**Required action:** From top to bottom, write out the listing exactly.

**Data to examine:**
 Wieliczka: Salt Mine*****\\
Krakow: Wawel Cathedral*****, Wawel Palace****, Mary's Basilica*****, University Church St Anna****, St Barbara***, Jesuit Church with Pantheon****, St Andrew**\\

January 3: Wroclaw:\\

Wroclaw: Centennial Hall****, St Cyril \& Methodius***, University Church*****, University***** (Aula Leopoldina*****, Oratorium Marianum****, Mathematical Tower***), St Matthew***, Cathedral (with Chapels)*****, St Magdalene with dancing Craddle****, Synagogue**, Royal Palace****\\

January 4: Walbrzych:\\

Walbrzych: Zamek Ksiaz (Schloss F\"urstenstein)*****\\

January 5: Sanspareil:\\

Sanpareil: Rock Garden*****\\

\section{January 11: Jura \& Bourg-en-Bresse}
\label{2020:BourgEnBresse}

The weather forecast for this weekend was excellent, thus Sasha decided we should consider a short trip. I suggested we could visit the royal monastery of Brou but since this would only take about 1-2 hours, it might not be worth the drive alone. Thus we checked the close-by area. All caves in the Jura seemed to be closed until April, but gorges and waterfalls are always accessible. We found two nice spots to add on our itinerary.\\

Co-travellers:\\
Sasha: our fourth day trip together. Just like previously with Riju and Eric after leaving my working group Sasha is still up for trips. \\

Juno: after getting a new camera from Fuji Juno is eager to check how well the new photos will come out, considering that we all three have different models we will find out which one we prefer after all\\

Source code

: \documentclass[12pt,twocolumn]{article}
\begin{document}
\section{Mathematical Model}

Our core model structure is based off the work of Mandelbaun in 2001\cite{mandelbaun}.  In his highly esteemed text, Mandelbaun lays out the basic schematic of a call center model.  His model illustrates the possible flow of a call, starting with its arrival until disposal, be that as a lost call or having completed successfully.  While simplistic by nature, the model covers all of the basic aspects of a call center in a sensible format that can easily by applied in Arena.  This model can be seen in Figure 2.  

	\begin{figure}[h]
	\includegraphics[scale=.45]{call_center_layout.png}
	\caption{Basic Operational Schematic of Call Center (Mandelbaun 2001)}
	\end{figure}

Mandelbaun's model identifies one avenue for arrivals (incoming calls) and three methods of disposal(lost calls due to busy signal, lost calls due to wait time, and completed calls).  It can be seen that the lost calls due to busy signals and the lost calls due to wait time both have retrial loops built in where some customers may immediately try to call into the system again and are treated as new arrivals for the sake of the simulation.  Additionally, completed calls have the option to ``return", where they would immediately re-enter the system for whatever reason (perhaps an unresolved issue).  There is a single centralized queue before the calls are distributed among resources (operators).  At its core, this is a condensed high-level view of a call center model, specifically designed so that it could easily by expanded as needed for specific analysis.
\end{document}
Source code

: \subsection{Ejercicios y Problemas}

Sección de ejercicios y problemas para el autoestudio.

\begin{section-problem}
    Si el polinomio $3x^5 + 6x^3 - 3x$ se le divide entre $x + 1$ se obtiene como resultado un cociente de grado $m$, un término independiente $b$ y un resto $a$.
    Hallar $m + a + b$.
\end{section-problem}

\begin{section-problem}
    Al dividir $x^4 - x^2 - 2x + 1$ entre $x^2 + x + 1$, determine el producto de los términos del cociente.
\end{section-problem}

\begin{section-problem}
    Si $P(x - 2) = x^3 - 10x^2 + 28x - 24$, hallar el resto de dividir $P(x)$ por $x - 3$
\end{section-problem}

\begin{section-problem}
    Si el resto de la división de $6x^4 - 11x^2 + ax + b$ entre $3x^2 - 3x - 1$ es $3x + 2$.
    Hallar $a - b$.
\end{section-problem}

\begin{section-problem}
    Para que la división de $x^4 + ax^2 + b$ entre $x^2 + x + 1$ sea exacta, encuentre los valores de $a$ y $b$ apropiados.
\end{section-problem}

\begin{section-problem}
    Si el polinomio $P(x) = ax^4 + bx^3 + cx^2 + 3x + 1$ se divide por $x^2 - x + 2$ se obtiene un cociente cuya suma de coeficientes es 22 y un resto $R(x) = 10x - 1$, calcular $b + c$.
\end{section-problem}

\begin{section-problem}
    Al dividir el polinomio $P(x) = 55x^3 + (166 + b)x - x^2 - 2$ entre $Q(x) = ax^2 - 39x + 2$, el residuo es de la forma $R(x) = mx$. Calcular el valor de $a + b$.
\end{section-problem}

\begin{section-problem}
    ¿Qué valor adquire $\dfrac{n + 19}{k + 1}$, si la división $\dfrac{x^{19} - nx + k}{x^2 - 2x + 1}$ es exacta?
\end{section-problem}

**Result for this task:**
 Wieliczka: Salt Mine*****\\
Krakow: Wawel Cathedral*****, Wawel Palace****, Mary's Basilica*****, University Church St Anna****, St Barbara***, Jesuit Church with Pantheon****, St Andrew**\\

January 3: Wroclaw:\\

Wroclaw: Centennial Hall****, St Cyril \& Methodius***, University Church*****, University***** (Aula Leopoldina*****, Oratorium Marianum****, Mathematical Tower***), St Matthew***, Cathedral (with Chapels)*****, St Magdalene with dancing Craddle****, Synagogue**, Royal Palace****\\

January 4: Walbrzych:\\

Walbrzych: Zamek Ksiaz (Schloss F\"urstenstein)*****\\

January 5: Sanspareil:\\

Sanpareil: Rock Garden*****\\

\section{January 11: Jura \& Bourg-en-Bresse}
\label{2020:BourgEnBresse}

The weather forecast for this weekend was excellent, thus Sasha decided we should consider a short trip. I suggested we could visit the royal monastery of Brou but since this would only take about 1-2 hours, it might not be worth the drive alone. Thus we checked the close-by area. All caves in the Jura seemed to be closed until April, but gorges and waterfalls are always accessible. We found two nice spots to add on our itinerary.\\

Co-travellers:\\
Sasha: our fourth day trip together. Just like previously with Riju and Eric after leaving my working group Sasha is still up for trips. \\

Juno: after getting a new camera from Fuji Juno is eager to check how well the new photos will come out, considering that we all three have different models we will find out which one we prefer after all\\

Source code

: \documentclass[12pt,twocolumn]{article}
\begin{document}
\section{Mathematical Model}

Our core model structure is based off the work of Mandelbaun in 2001\cite{mandelbaun}.  In his highly esteemed text, Mandelbaun lays out the basic schematic of a call center model.  His model illustrates the possible flow of a call, starting with its arrival until disposal, be that as a lost call or having completed successfully.  While simplistic by nature, the model covers all of the basic aspects of a call center in a sensible format that can easily by applied in Arena.  This model can be seen in Figure 2.  

	\begin{figure}[h]
	\includegraphics[scale=.45]{call_center_layout.png}
	\caption{Basic Operational Schematic of Call Center (Mandelbaun 2001)}
	\end{figure}

Mandelbaun's model identifies one avenue for arrivals (incoming calls) and three methods of disposal(lost calls due to busy signal, lost calls due to wait time, and completed calls).  It can be seen that the lost calls due to busy signals and the lost calls due to wait time both have retrial loops built in where some customers may immediately try to call into the system again and are treated as new arrivals for the sake of the simulation.  Additionally, completed calls have the option to ``return", where they would immediately re-enter the system for whatever reason (perhaps an unresolved issue).  There is a single centralized queue before the calls are distributed among resources (operators).  At its core, this is a condensed high-level view of a call center model, specifically designed so that it could easily by expanded as needed for specific analysis.
\end{document}
Source code

: \subsection{Ejercicios y Problemas}

Sección de ejercicios y problemas para el autoestudio.

\begin{section-problem}
    Si el polinomio $3x^5 + 6x^3 - 3x$ se le divide entre $x + 1$ se obtiene como resultado un cociente de grado $m$, un término independiente $b$ y un resto $a$.
    Hallar $m + a + b$.
\end{section-problem}

\begin{section-problem}
    Al dividir $x^4 - x^2 - 2x + 1$ entre $x^2 + x + 1$, determine el producto de los términos del cociente.
\end{section-problem}

\begin{section-problem}
    Si $P(x - 2) = x^3 - 10x^2 + 28x - 24$, hallar el resto de dividir $P(x)$ por $x - 3$
\end{section-problem}

\begin{section-problem}
    Si el resto de la división de $6x^4 - 11x^2 + ax + b$ entre $3x^2 - 3x - 1$ es $3x + 2$.
    Hallar $a - b$.
\end{section-problem}

\begin{section-problem}
    Para que la división de $x^4 + ax^2 + b$ entre $x^2 + x + 1$ sea exacta, encuentre los valores de $a$ y $b$ apropiados.
\end{section-problem}

\begin{section-problem}
    Si el polinomio $P(x) = ax^4 + bx^3 + cx^2 + 3x + 1$ se divide por $x^2 - x + 2$ se obtiene un cociente cuya suma de coeficientes es 22 y un resto $R(x) = 10x - 1$, calcular $b + c$.
\end{section-problem}

\begin{section-problem}
    Al dividir el polinomio $P(x) = 55x^3 + (166 + b)x - x^2 - 2$ entre $Q(x) = ax^2 - 39x + 2$, el residuo es de la forma $R(x) = mx$. Calcular el valor de $a + b$.
\end{section-problem}

\begin{section-problem}
    ¿Qué valor adquire $\dfrac{n + 19}{k + 1}$, si la división $\dfrac{x^{19} - nx + k}{x^2 - 2x + 1}$ es exacta?
\end{section-problem}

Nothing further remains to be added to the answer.